What to work on
Output all of the lines below exactly, and leave out each image.

Supplied material
***
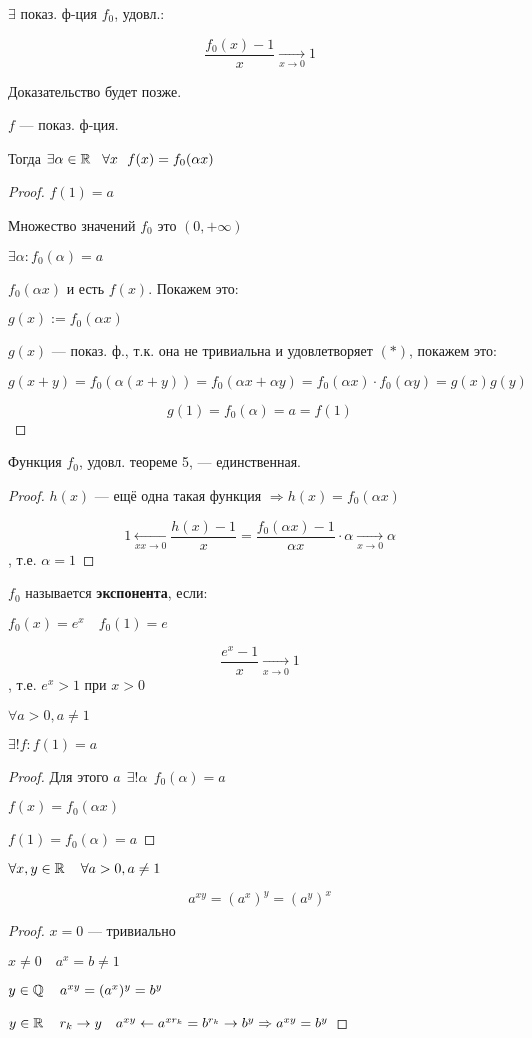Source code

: \begin{theorem}
    $\exists$ показ. ф-ция $f_0$, удовл.:

    $$\frac{f_0 (x)-1}{x}\xrightarrow[x\to0]{} 1$$
\end{theorem}
Доказательство будет позже.
\begin{theorem}
    $f$ --- показ. ф-ция.
    
    Тогда $\exists \alpha\in\R \ \ \forall x \ \ f(x)=f_0(\alpha x)$
\end{theorem}
\begin{proof}
    $f(1)=a$

    Множество значений $f_0$ это $(0, +\infty)$

    $\exists \alpha : f_0(\alpha)=a$

    $f_0(\alpha x)$ и есть $f(x)$. Покажем это:

    $g(x):=f_0(\alpha x)$

    $g(x)$ --- показ. ф., т.к. она не тривиальна и удовлетворяет $(*)$, покажем это:

    $$g(x+y)=f_0(\alpha(x+y))=f_0(\alpha x + \alpha y)=f_0(\alpha x) \cdot f_0(\alpha y) = g(x)g(y)$$

    $$g(1)=f_0(\alpha)=a=f(1)$$
\end{proof}
\begin{consequence}
    Функция $f_0$, удовл. теореме 5, --- единственная.
\end{consequence}
\begin{proof}
    $h(x)$ --- ещё одна такая функция $\Rightarrow h(x)=f_0(\alpha x)$

    $$1\xleftarrow[xx\to0]{} \frac{h(x)-1}{x}=\frac{f_0(\alpha x)-1}{\alpha x}\cdot \alpha\xrightarrow[x\to0]{}\alpha$$
    , т.е. $\alpha=1$
\end{proof}
\begin{definition}
    $f_0$ называется \textbf{экспонента}, если:

    $f_0(x)=e^x\quad f_0(1)=e$

    $$\frac{e^x-1}{x}\xrightarrow[x\to0]{} 1$$
    , т.е. $e^x>1$ при $x>0$
\end{definition}
\begin{consequence}
    $\forall a>0, a\not=1$

    $\exists! f:f(1)=a$
\end{consequence}
\begin{proof}
    Для этого $a \ \ \exists!\alpha \ \ f_0(\alpha)=a$

    $f(x)=f_0(\alpha x)$

    $f(1)=f_0(\alpha)=a$
\end{proof}
\begin{consequence}
    $\forall x, y\in\operatorname*{\mathbb{R}} \quad \forall a>0, a\not=1$

    $$a^{xy}=(a^x)^y=(a^y)^x$$
\end{consequence}
\begin{proof}
    $x=0$ --- тривиально

    $x\not=0 \quad a^x=b\not=1$

    $y\in\operatorname*{\mathbb{Q}} \quad a^{xy}=(a^x)^y=b^y$

    $y\in\operatorname*{\mathbb{R}} \quad r_k\to y \quad a^{xy}\leftarrow a^{xr_k}=b^{r_k} \rightarrow b^y\Rightarrow a^{xy}=b^y$
\end{proof}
***
Solution to the problem
Source code

: \begin{theorem}
    $\exists$ показ. ф-ция $f_0$, удовл.:

    $$\frac{f_0 (x)-1}{x}\xrightarrow[x\to0]{} 1$$
\end{theorem}
Доказательство будет позже.
\begin{theorem}
    $f$ --- показ. ф-ция.
    
    Тогда $\exists \alpha\in\R \ \ \forall x \ \ f(x)=f_0(\alpha x)$
\end{theorem}
\begin{proof}
    $f(1)=a$

    Множество значений $f_0$ это $(0, +\infty)$

    $\exists \alpha : f_0(\alpha)=a$

    $f_0(\alpha x)$ и есть $f(x)$. Покажем это:

    $g(x):=f_0(\alpha x)$

    $g(x)$ --- показ. ф., т.к. она не тривиальна и удовлетворяет $(*)$, покажем это:

    $$g(x+y)=f_0(\alpha(x+y))=f_0(\alpha x + \alpha y)=f_0(\alpha x) \cdot f_0(\alpha y) = g(x)g(y)$$

    $$g(1)=f_0(\alpha)=a=f(1)$$
\end{proof}
\begin{consequence}
    Функция $f_0$, удовл. теореме 5, --- единственная.
\end{consequence}
\begin{proof}
    $h(x)$ --- ещё одна такая функция $\Rightarrow h(x)=f_0(\alpha x)$

    $$1\xleftarrow[xx\to0]{} \frac{h(x)-1}{x}=\frac{f_0(\alpha x)-1}{\alpha x}\cdot \alpha\xrightarrow[x\to0]{}\alpha$$
    , т.е. $\alpha=1$
\end{proof}
\begin{definition}
    $f_0$ называется \textbf{экспонента}, если:

    $f_0(x)=e^x\quad f_0(1)=e$

    $$\frac{e^x-1}{x}\xrightarrow[x\to0]{} 1$$
    , т.е. $e^x>1$ при $x>0$
\end{definition}
\begin{consequence}
    $\forall a>0, a\not=1$

    $\exists! f:f(1)=a$
\end{consequence}
\begin{proof}
    Для этого $a \ \ \exists!\alpha \ \ f_0(\alpha)=a$

    $f(x)=f_0(\alpha x)$

    $f(1)=f_0(\alpha)=a$
\end{proof}
\begin{consequence}
    $\forall x, y\in\operatorname*{\mathbb{R}} \quad \forall a>0, a\not=1$

    $$a^{xy}=(a^x)^y=(a^y)^x$$
\end{consequence}
\begin{proof}
    $x=0$ --- тривиально

    $x\not=0 \quad a^x=b\not=1$

    $y\in\operatorname*{\mathbb{Q}} \quad a^{xy}=(a^x)^y=b^y$

    $y\in\operatorname*{\mathbb{R}} \quad r_k\to y \quad a^{xy}\leftarrow a^{xr_k}=b^{r_k} \rightarrow b^y\Rightarrow a^{xy}=b^y$
\end{proof}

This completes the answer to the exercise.